Interesting, so you are saying it is due to the special case being recognized now that there is a regression?
Not totally. Now I tested with iree-flow-raise-special-ops
disabled (so no iree_lingalg_ext.softmax
). It only improves the binary size a little (36216 -> 31816 bytes, ~13%), because we still need to generate code for the extra two tosa.reduce_max
and tosa.sub
ops. The performance also only improves a little (~1.1X faster on RISC-V).
Not sure how much room left to improve but will need some more investigations if we want to push this further.
Great findings! Since the x86 regression seems to be justified by the extra computation, I would suggest that we stop here for now and move this to P2. If you are already running on the FPGA, perhaps it's worth that you quickly run perf and share the archived profiles internally.

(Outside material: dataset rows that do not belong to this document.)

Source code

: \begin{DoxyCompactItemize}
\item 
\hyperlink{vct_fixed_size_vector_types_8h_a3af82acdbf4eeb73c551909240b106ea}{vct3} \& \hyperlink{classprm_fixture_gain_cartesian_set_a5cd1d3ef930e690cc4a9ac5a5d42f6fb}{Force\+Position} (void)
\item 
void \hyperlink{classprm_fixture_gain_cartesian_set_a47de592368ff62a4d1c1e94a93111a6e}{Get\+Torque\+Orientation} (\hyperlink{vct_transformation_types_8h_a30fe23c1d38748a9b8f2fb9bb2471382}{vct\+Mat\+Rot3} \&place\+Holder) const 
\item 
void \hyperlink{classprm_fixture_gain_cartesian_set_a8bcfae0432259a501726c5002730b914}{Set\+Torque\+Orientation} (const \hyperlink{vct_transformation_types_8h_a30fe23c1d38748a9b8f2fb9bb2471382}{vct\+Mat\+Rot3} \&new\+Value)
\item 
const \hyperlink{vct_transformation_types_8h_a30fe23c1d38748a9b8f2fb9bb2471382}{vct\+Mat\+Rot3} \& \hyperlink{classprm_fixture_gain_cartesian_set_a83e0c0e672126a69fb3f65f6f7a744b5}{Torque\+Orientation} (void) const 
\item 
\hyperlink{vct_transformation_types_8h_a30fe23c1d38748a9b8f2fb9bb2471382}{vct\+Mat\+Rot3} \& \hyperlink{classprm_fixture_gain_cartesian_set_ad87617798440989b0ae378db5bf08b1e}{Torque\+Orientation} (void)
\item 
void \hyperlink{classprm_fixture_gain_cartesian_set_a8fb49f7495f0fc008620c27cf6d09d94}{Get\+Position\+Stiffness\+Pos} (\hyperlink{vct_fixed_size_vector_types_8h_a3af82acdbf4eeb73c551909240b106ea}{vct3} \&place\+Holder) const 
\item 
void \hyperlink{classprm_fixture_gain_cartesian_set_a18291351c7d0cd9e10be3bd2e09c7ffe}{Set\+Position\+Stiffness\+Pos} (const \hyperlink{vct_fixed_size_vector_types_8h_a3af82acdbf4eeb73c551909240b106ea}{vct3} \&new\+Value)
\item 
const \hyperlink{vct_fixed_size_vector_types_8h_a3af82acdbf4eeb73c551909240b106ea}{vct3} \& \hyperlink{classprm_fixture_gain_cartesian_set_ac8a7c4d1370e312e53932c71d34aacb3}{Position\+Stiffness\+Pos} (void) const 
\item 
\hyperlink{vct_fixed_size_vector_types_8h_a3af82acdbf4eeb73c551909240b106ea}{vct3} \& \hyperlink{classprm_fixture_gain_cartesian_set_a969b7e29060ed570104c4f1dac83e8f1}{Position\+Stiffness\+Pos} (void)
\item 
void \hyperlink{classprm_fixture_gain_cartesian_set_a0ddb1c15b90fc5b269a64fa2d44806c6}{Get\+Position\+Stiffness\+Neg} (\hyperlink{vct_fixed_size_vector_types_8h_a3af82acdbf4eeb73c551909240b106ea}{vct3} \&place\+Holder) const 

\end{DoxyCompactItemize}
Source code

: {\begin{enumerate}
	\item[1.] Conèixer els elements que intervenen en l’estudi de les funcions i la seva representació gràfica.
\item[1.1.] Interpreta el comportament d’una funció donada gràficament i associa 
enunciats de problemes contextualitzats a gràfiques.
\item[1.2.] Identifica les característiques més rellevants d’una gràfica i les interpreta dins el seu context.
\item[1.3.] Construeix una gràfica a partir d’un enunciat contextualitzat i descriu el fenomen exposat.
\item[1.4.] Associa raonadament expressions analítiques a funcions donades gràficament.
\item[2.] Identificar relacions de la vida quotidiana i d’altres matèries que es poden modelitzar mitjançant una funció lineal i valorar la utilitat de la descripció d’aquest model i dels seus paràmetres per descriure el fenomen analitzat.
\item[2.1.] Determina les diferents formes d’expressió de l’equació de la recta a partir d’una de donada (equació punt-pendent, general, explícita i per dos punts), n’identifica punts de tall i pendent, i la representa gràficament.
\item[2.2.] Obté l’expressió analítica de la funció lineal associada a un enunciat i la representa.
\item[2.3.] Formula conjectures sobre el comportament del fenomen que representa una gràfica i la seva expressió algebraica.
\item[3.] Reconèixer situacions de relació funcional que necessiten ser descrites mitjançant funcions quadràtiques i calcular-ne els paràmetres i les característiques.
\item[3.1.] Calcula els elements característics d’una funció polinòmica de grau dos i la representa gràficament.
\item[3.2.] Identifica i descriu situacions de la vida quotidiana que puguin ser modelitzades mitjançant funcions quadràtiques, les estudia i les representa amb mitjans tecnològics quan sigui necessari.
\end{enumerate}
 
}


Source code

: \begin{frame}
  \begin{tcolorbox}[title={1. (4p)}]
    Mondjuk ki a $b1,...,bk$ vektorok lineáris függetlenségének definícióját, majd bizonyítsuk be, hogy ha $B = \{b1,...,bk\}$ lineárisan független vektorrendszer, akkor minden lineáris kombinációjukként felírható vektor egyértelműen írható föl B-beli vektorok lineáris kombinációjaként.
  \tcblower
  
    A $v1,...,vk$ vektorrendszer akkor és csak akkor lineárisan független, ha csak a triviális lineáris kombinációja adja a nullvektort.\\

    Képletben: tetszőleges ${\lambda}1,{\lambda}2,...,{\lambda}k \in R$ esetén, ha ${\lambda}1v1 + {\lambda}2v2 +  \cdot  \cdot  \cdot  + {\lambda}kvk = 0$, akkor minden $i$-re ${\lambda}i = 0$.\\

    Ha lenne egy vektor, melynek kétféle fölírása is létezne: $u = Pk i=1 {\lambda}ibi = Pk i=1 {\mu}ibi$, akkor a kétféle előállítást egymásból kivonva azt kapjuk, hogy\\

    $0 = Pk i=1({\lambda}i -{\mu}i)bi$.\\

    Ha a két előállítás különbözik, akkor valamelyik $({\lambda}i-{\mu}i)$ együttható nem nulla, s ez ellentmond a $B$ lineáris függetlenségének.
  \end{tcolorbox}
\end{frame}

You can also post the reference commit you are using and we can follow up later. Thanks a lot for the analysis!
I would defer this to @dcaballe ; however, I am curious to see the perf of other models that contain softmax, such as https://github.com/openxla/iree/blob/ea0b28fe850a06123383cb1cf7671995362c06b1/build_tools/python/e2e_test_framework/models/tflite_models.py#L111-142. Is the hit only in the transformer encoder arch + RISCV (from [the](https://github.com/openxla/iree/issues/12916#issuecomment-1518242653 it seems x86 also takes a hit) ?
@pzread @dcaballe Any update on this P0?
Moving this to P2 as the x86 side is resolved. Only a better understanding of the RISC-V side is pending.
Nothing actionable here so much later.
Around 38% slowdown and 38% code size increase on MobileBert after https://github.com/openxla/iree/pull/12894.